◆ **WORK TASK**
Scan the data beneath this task and copy each line that includes "item".

◆ **THE INPUT**
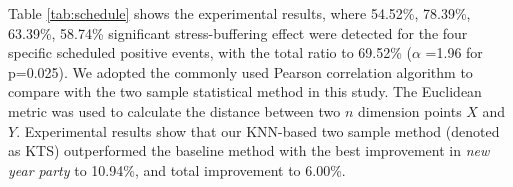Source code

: \begin{table}[H]
\begin{center}
\caption{\small{Quantify the impact of scheduled positive school events using KTS (the KNN-based two sample method adopted in this research) and baseline method.}}
\label{tab:schedule}
\end{center}
\end{table}

Table \ref{tab:schedule} shows the experimental results,
where 54.52\%, 78.39\%, 63.39\%, 58.74\% significant stress-buffering effect were detected for the four specific scheduled positive events,
with the total ratio to 69.52\% ($\alpha$ =1.96 for p=0.025).
We adopted the commonly used Pearson correlation algorithm to compare with the two sample statistical method in this study.
The Euclidean metric was used to calculate the distance between two $n$ dimension points $X$ and $Y$.
Experimental results show that our KNN-based two sample method (denoted as KTS) outperformed the baseline method
with the best improvement in \emph{new year party} to 10.94\%,
and total improvement to 6.00\%.


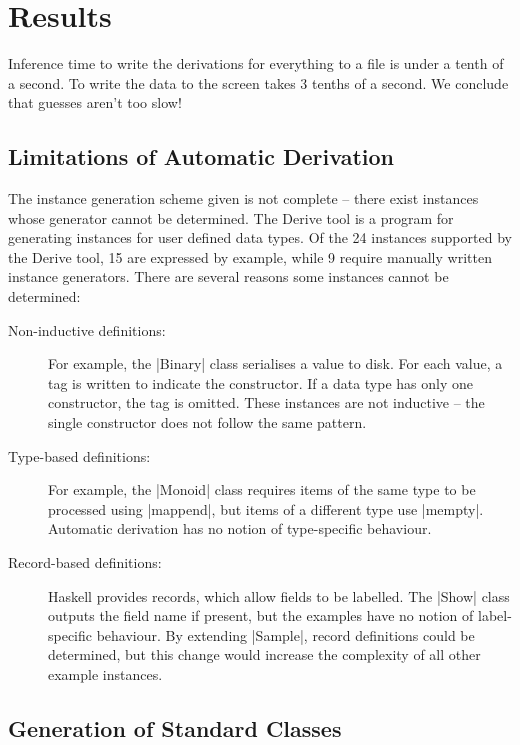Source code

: \documentclass[preprint]{sigplanconf}
\begin{document}
\section{Results}
\label{sec:results}

Inference time to write the derivations for everything to a file is under a tenth of a second. To write the data to the screen takes 3 tenths of a second. We conclude that guesses aren't too slow!

\subsection{Limitations of Automatic Derivation}
\label{sec:failure}

The instance generation scheme given is not complete -- there exist instances whose generator cannot be determined. The Derive tool \cite{derive} is a program for generating instances for user defined data types. Of the 24 instances supported by the Derive tool, 15 are expressed by example, while 9 require manually written instance generators. There are several reasons some instances cannot be determined:

\begin{description}

\item[Non-inductive definitions:] For example, the |Binary| class serialises a value to disk. For each value, a tag is written to indicate the constructor. If a data type has only one constructor, the tag is omitted. These instances are not inductive -- the single constructor does not follow the same pattern.

\item[Type-based definitions:] For example, the |Monoid| class requires items of the same type to be processed using |mappend|, but items of a different type use |mempty|. Automatic derivation has no notion of type-specific behaviour.

\item [Record-based definitions:] Haskell provides records, which allow fields to be labelled. The |Show| class outputs the field name if present, but the examples have no notion of label-specific behaviour. By extending |Sample|, record definitions could be determined, but this change would increase the complexity of all other example instances.

\end{description}

\subsection{Generation of Standard Classes}
\label{sec:automatic_success}
\end{document}
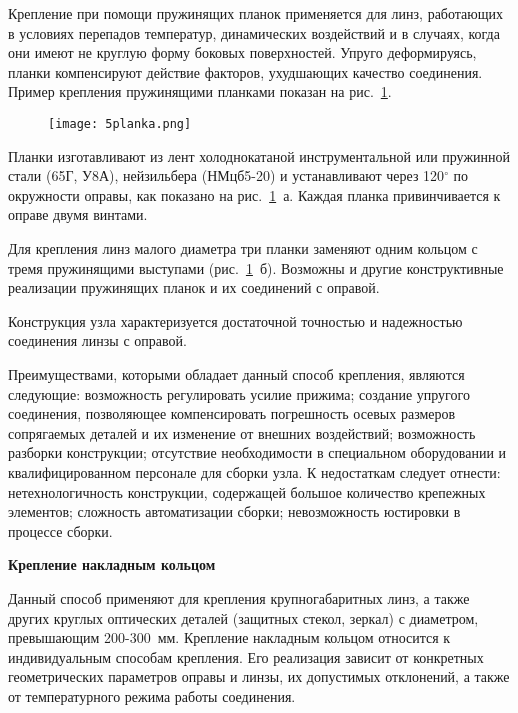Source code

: Крепление при помощи пружинящих планок применяется для линз, работающих в условиях перепадов температур, динамических воздействий и в случаях, когда они имеют не круглую форму боковых поверхностей. Упруго деформируясь, планки компенсируют действие факторов, ухудшающих качество соединения. Пример крепления пружинящими планками показан на рис.~\ref{pic:5planka}.

\begin{figure}[h!]
	\texttt{[image: 5planka.png]}
	\label{pic:5planka}
\end{figure}

Планки изготавливают из лент холоднокатаной инструментальной или пружинной стали (65Г, У8А), нейзильбера (НМцб5-20) и устанавливают через 120$^\circ$ по окружности оправы, как показано на рис.~\ref{pic:5planka}~а. Каждая планка привинчивается к оправе двумя винтами.

Для крепления линз малого диаметра три планки заменяют одним кольцом с тремя пружинящими выступами (рис.~\ref{pic:5planka}~б). Возможны и другие конструктивные реализации пружинящих планок и их соединений с оправой.

Конструкция узла характеризуется достаточной точностью и надежностью соединения линзы с оправой.

Преимуществами, которыми обладает данный способ крепления, являются следующие: возможность регулировать усилие прижима; создание упругого соединения, позволяющее компенсировать погрешность осевых размеров сопрягаемых деталей и их изменение от внешних воздействий; возможность разборки конструкции; отсутствие необходимости в специальном оборудовании и квалифицированном персонале для сборки узла. К недостаткам следует отнести: нетехнологичность конструкции, содержащей большое количество крепежных элементов; сложность автоматизации сборки; невозможность юстировки в процессе сборки.

\begin{flushleft}
	\textbf{Крепление накладным кольцом}
\end{flushleft}

Данный способ применяют для крепления крупногабаритных линз, а также других круглых оптических деталей (защитных стекол, зеркал) с диаметром, превышающим 200-300~мм. Крепление накладным кольцом относится к индивидуальным способам крепления. Его реализация зависит от конкретных геометрических параметров оправы и линзы, их допустимых отклонений, а также от температурного режима работы соединения.

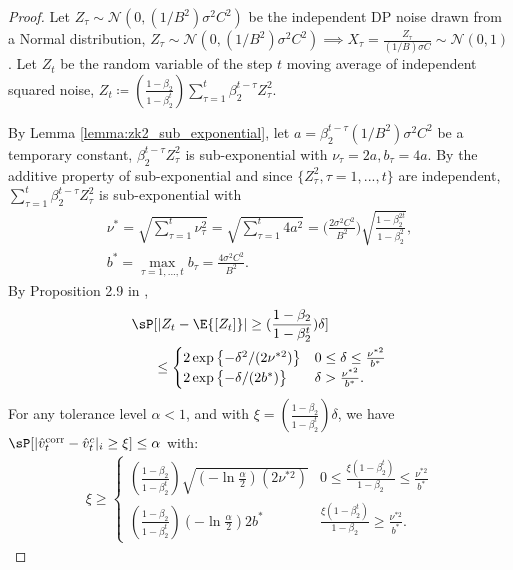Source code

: \documentclass[letterpaper]{article} %
\def\cN{\mathcal{N}}
\begin{document}
\begin{proof}
Let $Z_{\tau} \sim \cN(0, (1/B^2)\sigma^2 C^2)$ be the independent DP noise drawn from a Normal distribution,
$Z_{\tau} \sim \cN(0, (1/B^2)\sigma^2 C^2) \implies X_{\tau} = \frac{Z_{\tau}}{(1/B)\sigma C} \sim \cN(0,1)$.
Let $Z_t$ be the random variable of the step $t$ moving average of independent squared noise, $Z_t \coloneqq (\frac{1-\beta_2}{1-\beta_2^t})\sum_{\tau=1}^{t} \beta_2^{t-\tau} Z_\tau^2$.

By Lemma \ref{lemma:zk2_sub_exponential}, let $a=\beta_{2}^{t-\tau}(1/B^2)\sigma^2C^2$ be a temporary constant, $\beta_2^{t-\tau}Z_\tau^2$ is sub-exponential with $\nu_{\tau}=2a, b_{\tau}=4a$.
By the additive property of sub-exponential and since $\{Z_\tau^2, \tau={1, ..., t}\}$ are independent, $\sum_{\tau=1}^{t}\beta_2^{t-\tau}Z_{\tau}^2$ is sub-exponential with
\begin{gather*}
    \nu^{*} =\sqrt{\sum_{\tau=1}^{t} \nu_{\tau}^2} = \sqrt{\sum_{\tau=1}^{t} 4a^2} = \bigg(\frac{2\sigma^2C^2}{B^2}\bigg)\sqrt{\frac{1-\beta_2^{2t}}{1-\beta_2^2}}, \\
    b^{*} = \max_{\tau=1,...,t}b_\tau = \frac{4\sigma^2C^2}{B^2}.
\end{gather*}
By Proposition 2.9 in \citet{wainwright2019high},
\begin{align*}
    \sP&[\lvert Z_t - \E{[Z_t]} \rvert  \geq (\frac{1-\beta_2}{1-\beta_2^t}) \delta] \\
    &\leq
    \begin{cases}
      2\exp{ \bigl\{ -\delta^2/(2\nu^{*2}) \bigl\} } & 0 \leq \delta \leq \frac{\nu^{*2}}{b^{*}} \\
      2\exp{ \bigl\{ -\delta/(2b^{*}) \bigl\} } & \delta > \frac{\nu^{*2}}{b^{*}}.
   \end{cases}
\end{align*}
For any tolerance level $\alpha < 1$, and with $\xi = (\frac{1-\beta_2}{1-\beta_2^t}) \delta$, we have $\sP[\lvert
 \hat{v}_t^{\textnormal{corr}} - \hat{v}_t^c \rvert_i \geq \xi ] \leq \alpha$ with:
\begin{align*}
    \xi \geq
    \begin{cases}
        (\frac{1-\beta_2}{1-\beta_2^t}) \sqrt{(-\ln{\frac{\alpha}{2}})(2\nu^{*2})}
        & 0 \leq \frac{\xi(1-\beta_2^t)}{1-\beta_2}  \leq \frac{\nu^{*2}}{b^{*}} \\
        (\frac{1-\beta_2}{1-\beta_2^t}) (-\ln{\frac{\alpha}{2}})2b^{*}
        & \frac{\xi(1-\beta_2^t)}{1-\beta_2}    \geq \frac{\nu^{*2}}{b^{*}}.
    \end{cases}
\end{align*}
\end{proof}
\end{document}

◆ **EXERCISE ANSWER**
\item[Non-inductive definitions:] For example, the |Binary| class serialises a value to disk. For each value, a tag is written to indicate the constructor. If a data type has only one constructor, the tag is omitted. These instances are not inductive -- the single constructor does not follow the same pattern.
\item[Type-based definitions:] For example, the |Monoid| class requires items of the same type to be processed using |mappend|, but items of a different type use |mempty|. Automatic derivation has no notion of type-specific behaviour.
\item [Record-based definitions:] Haskell provides records, which allow fields to be labelled. The |Show| class outputs the field name if present, but the examples have no notion of label-specific behaviour. By extending |Sample|, record definitions could be determined, but this change would increase the complexity of all other example instances.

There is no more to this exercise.